By the time of the Republican convention in early September, the Obama campaign was placing well over one hundred thousand paid ID calls a week nationwide, with all the data feeding into Strasma’s computers. When McCain picked Alaska governor Sarah Palin as his running mate, Obama’s strategists were befuddled: they thought the Republican had been gaining traction by highlighting Obama’s thin résumé, and he now seemed to be sacrificing that argument by putting forward their own neophyte. But one week after the Republican convention, Strasma saw the first sign that McCain’s move might be paying off when the first round of post-Palin IDs came back from phone banks. People were identifying themselves as pro-McCain at a higher rate than their scores suggested they should have been. Strasma bore down into the numbers and saw that the phenomenon was particularly strong among women. Campaign strategists worried that McCain and Palin, running as “two mavericks,” may have been proving themselves successful at seizing Obama’s themes of change and reform.

When the next round of IDs came in, two weeks after the Palin nomination, the IDs told a different story.

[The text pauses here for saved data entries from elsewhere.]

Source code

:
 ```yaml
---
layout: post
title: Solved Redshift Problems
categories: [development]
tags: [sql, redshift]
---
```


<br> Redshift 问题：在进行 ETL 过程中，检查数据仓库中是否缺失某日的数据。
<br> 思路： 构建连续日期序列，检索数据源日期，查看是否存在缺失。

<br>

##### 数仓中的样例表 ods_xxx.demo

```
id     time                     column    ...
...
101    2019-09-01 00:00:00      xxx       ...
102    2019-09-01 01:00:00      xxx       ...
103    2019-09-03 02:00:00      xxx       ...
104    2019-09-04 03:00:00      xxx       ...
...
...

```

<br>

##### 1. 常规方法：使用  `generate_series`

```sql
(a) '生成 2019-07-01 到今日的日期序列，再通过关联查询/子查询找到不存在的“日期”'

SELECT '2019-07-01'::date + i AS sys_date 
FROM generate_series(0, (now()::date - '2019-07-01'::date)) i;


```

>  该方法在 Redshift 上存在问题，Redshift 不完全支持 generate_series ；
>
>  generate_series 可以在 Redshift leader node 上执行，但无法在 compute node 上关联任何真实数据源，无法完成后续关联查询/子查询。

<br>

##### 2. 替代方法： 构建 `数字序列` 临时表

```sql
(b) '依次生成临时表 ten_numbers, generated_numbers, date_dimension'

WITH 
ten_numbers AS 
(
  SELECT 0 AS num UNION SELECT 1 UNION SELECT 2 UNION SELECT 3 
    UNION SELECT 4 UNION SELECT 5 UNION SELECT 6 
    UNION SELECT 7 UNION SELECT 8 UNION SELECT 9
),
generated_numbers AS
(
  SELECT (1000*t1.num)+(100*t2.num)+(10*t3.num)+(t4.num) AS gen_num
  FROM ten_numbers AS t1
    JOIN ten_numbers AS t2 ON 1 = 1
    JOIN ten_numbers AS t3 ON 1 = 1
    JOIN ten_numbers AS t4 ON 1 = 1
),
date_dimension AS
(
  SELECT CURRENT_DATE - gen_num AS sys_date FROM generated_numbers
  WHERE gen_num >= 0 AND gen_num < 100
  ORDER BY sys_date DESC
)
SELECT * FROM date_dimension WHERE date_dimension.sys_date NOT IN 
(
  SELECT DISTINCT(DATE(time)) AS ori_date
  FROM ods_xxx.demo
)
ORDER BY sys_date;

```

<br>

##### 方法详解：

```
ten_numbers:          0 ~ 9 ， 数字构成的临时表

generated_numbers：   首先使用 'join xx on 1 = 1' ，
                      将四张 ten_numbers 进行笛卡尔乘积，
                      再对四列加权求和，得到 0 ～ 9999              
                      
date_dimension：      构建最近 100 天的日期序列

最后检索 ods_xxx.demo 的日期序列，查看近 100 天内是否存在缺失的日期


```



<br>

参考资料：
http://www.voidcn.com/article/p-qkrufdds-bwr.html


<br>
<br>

The models had begun to integrate the increased levels of support for McCain’s ticket, but now the IDs were heading in the other direction, underperforming the scores, especially among Republican women. The modeling scores hadn’t caught up to what voters thought of Palin. The disconnect between the two suggested that Palin’s selection had offered little more than a temporary bump, as opposed to the permanent boost that McCain’s advisers had anticipated. “She ended up being a sugar high for them,” says Giangreco, “and she went away as quickly as she came.”

That eventually became conventional wisdom among media and the campaigns themselves, but Strasma saw it well ahead of the curve: his perfectly efficient loop of IDs cycling through the algorithm had proven itself a useful tool in the arsenal of measuring public opinion at a high velocity. “You would see things faster than the polling would come back,” says Freeman. Once the campaign had developed its modeling score for the action of shifting, it became possible not only to predict what views a voter had but also individual susceptibility to changing them at a given point in the election year. Strasma believed that this predictive modeling gave Obama’s staff the tools of the fortune-teller. “We determined that, down the line, they were going to break for us,” he says. “We knew who these people were going to vote for before they decided.” Now the campaign had to make sure it knew how to reach them.